- _Prompt_
After locating the line that contains "1. Two ***randomly" in the records below, write out exactly that line and each line after it through the one that contains "- *An Introduction", and nothing else.

[Opening Data shown section]

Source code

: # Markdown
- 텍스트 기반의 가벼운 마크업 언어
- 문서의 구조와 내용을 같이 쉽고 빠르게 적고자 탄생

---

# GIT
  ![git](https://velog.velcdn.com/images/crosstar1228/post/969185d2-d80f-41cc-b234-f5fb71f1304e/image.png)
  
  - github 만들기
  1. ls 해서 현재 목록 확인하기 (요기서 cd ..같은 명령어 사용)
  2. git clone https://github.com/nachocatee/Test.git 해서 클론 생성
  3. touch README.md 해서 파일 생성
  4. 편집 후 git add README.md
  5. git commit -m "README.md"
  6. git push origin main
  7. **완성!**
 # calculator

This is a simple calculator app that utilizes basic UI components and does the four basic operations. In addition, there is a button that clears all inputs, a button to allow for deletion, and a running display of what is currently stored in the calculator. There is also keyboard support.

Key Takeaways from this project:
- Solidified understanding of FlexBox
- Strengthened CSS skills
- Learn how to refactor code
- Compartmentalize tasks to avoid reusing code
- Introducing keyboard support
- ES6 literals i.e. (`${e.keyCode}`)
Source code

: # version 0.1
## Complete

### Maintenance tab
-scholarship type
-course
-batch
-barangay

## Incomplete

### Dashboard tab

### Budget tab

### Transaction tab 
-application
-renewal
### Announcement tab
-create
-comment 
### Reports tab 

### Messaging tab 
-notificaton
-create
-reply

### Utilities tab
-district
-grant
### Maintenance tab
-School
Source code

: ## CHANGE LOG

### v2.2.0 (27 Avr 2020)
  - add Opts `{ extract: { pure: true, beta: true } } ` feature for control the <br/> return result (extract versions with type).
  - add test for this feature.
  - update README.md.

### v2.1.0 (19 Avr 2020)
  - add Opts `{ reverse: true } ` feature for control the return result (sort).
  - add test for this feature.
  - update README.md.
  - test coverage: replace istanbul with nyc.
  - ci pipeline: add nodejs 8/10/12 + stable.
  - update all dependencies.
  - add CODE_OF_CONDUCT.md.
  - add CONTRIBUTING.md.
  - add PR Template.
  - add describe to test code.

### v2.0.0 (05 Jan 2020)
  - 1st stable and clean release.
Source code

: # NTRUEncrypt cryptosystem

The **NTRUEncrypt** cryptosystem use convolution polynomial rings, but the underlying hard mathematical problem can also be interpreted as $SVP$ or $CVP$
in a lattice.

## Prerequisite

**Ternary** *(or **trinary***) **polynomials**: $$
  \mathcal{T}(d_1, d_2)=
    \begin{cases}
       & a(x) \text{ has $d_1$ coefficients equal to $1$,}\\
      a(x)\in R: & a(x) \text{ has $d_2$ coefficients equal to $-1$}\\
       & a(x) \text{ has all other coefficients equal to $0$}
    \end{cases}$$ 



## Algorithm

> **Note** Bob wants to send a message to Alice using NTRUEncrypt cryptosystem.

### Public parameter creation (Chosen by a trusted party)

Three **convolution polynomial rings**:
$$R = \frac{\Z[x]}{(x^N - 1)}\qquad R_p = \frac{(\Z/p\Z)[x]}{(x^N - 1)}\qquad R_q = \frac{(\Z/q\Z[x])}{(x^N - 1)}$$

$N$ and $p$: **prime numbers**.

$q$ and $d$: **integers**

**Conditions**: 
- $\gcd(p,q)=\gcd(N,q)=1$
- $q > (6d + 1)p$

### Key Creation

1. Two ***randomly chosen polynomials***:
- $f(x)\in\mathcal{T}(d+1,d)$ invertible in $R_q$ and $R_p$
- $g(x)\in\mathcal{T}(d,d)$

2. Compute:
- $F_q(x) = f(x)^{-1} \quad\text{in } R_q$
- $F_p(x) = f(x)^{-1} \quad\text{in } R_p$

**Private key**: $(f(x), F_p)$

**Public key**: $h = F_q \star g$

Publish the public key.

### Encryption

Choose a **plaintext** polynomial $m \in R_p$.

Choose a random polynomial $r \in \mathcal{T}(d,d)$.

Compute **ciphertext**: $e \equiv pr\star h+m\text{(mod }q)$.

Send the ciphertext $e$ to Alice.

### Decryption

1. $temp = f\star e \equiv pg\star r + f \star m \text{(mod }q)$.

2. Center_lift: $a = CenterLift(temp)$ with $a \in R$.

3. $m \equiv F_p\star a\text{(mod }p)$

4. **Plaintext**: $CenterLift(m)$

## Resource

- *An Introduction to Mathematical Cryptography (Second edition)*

[Closing Data shown section]
[Opening Data shown section]

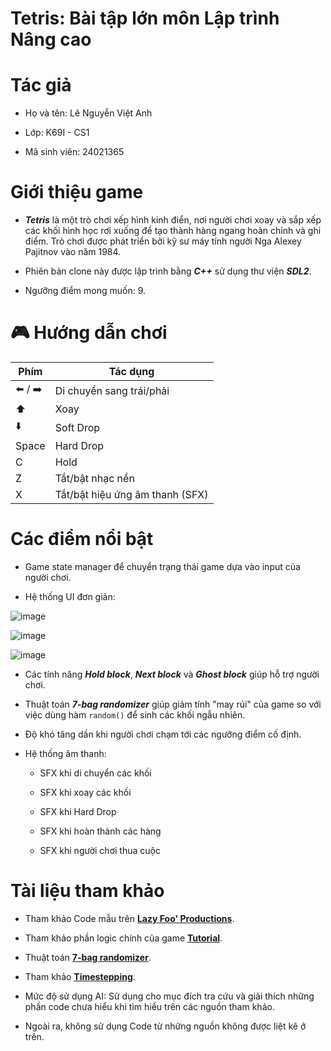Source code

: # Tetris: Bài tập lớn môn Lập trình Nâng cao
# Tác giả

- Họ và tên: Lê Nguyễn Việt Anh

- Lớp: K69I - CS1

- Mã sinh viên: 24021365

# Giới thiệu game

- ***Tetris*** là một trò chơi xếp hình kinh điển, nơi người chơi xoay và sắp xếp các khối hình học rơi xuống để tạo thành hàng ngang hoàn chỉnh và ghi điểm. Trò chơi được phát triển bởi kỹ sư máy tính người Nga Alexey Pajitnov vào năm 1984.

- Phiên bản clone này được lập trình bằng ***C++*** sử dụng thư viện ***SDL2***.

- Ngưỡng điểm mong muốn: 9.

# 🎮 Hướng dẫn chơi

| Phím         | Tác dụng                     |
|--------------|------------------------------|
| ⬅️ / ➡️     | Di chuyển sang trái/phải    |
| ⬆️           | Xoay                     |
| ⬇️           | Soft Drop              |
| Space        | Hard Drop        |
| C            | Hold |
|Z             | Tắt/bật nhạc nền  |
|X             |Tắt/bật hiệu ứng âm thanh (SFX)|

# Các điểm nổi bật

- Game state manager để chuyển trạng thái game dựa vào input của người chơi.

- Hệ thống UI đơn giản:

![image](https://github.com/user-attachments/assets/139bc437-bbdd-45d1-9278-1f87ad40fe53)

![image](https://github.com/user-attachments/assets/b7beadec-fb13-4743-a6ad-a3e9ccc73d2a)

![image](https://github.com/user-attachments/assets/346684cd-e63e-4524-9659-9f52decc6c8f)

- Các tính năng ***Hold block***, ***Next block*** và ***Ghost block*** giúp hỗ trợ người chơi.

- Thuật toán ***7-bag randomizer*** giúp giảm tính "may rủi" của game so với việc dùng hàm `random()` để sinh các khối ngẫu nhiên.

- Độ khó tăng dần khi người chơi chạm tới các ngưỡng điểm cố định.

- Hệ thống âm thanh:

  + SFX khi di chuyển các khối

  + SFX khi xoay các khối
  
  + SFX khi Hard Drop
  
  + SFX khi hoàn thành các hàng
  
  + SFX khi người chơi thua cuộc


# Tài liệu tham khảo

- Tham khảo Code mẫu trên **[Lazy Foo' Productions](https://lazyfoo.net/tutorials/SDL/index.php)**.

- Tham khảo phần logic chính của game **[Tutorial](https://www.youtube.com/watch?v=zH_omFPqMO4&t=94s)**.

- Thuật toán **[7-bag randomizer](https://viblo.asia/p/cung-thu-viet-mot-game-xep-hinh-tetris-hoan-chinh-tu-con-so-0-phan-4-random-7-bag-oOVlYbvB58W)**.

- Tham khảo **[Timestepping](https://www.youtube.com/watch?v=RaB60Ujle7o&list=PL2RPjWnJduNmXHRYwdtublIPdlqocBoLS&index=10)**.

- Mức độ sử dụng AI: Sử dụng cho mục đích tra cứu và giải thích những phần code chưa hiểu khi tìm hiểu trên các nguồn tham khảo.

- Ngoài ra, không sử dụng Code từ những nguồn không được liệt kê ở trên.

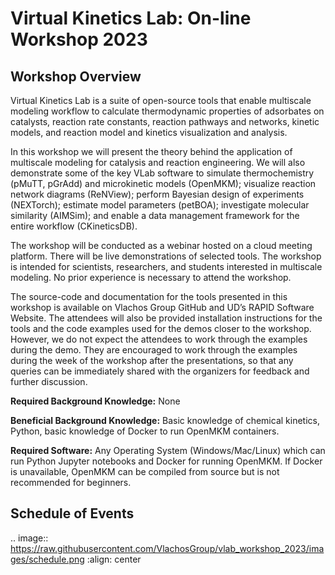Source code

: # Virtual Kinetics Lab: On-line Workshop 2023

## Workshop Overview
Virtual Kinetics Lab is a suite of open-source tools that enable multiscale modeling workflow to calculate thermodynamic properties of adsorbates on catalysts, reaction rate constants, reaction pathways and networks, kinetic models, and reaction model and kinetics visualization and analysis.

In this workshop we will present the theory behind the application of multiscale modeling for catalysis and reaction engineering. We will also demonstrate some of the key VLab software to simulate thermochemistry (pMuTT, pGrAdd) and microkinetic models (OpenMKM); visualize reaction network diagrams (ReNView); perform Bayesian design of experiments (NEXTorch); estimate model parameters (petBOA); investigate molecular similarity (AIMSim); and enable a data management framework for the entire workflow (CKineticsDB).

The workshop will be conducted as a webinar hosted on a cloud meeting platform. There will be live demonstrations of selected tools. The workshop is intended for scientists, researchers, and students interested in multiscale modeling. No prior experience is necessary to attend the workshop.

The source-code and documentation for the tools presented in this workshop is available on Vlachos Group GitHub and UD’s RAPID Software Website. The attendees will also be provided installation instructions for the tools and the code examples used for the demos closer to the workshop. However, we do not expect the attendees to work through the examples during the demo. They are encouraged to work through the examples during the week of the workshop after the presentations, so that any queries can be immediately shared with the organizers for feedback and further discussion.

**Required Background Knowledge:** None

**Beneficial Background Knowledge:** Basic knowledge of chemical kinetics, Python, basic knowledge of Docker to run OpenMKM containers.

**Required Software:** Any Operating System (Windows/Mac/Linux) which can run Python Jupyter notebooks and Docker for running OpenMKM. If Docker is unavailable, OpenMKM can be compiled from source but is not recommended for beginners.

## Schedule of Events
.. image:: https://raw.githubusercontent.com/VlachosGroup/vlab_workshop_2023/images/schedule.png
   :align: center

[Closing Data shown section]
[Opening Data shown section]

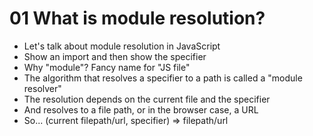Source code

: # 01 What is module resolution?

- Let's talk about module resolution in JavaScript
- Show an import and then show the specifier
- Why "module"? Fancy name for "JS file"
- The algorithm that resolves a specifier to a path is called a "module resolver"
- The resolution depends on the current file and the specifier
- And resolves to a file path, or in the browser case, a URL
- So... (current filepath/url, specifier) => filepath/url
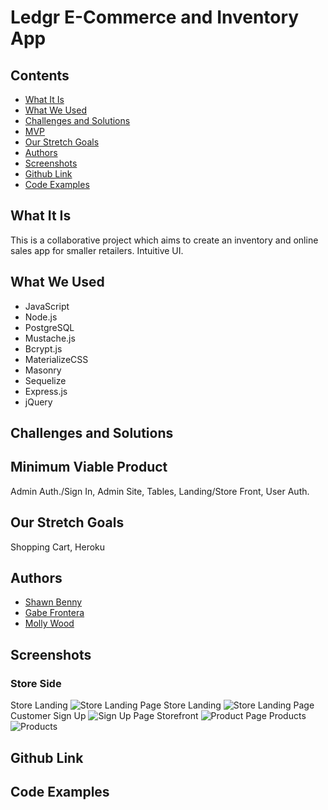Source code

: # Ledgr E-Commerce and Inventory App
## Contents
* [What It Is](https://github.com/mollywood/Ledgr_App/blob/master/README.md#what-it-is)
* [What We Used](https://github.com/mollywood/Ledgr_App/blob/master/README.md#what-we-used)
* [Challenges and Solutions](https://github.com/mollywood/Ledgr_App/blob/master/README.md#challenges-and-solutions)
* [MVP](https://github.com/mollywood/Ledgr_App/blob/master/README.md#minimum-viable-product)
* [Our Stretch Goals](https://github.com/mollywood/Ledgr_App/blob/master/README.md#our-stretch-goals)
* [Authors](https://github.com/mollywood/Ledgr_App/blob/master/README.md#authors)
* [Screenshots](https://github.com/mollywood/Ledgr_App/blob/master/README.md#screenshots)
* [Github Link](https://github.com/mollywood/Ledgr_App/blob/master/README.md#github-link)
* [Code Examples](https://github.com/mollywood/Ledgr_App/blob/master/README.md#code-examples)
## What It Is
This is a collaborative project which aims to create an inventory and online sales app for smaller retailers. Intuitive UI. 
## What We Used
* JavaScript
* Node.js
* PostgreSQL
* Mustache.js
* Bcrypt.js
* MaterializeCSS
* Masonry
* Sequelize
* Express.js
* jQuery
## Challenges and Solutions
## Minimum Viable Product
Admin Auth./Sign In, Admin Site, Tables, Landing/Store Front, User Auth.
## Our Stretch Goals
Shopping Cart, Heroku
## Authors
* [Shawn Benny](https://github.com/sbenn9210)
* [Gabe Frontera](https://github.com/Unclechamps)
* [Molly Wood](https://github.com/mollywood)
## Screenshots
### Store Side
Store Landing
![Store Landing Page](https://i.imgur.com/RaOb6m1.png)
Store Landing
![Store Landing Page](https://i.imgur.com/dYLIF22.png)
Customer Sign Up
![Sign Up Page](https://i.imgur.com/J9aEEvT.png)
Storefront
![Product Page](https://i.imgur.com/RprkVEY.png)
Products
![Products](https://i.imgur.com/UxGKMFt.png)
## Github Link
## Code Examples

[Closing Data shown section]

- _Exercise response_
1. Two ***randomly chosen polynomials***:
- $f(x)\in\mathcal{T}(d+1,d)$ invertible in $R_q$ and $R_p$
- $g(x)\in\mathcal{T}(d,d)$

2. Compute:
- $F_q(x) = f(x)^{-1} \quad\text{in } R_q$
- $F_p(x) = f(x)^{-1} \quad\text{in } R_p$

**Private key**: $(f(x), F_p)$

**Public key**: $h = F_q \star g$

Publish the public key.

### Encryption

Choose a **plaintext** polynomial $m \in R_p$.

Choose a random polynomial $r \in \mathcal{T}(d,d)$.

Compute **ciphertext**: $e \equiv pr\star h+m\text{(mod }q)$.

Send the ciphertext $e$ to Alice.

### Decryption

1. $temp = f\star e \equiv pg\star r + f \star m \text{(mod }q)$.

2. Center_lift: $a = CenterLift(temp)$ with $a \in R$.

3. $m \equiv F_p\star a\text{(mod }p)$

4. **Plaintext**: $CenterLift(m)$

## Resource

- *An Introduction to Mathematical Cryptography (Second edition)*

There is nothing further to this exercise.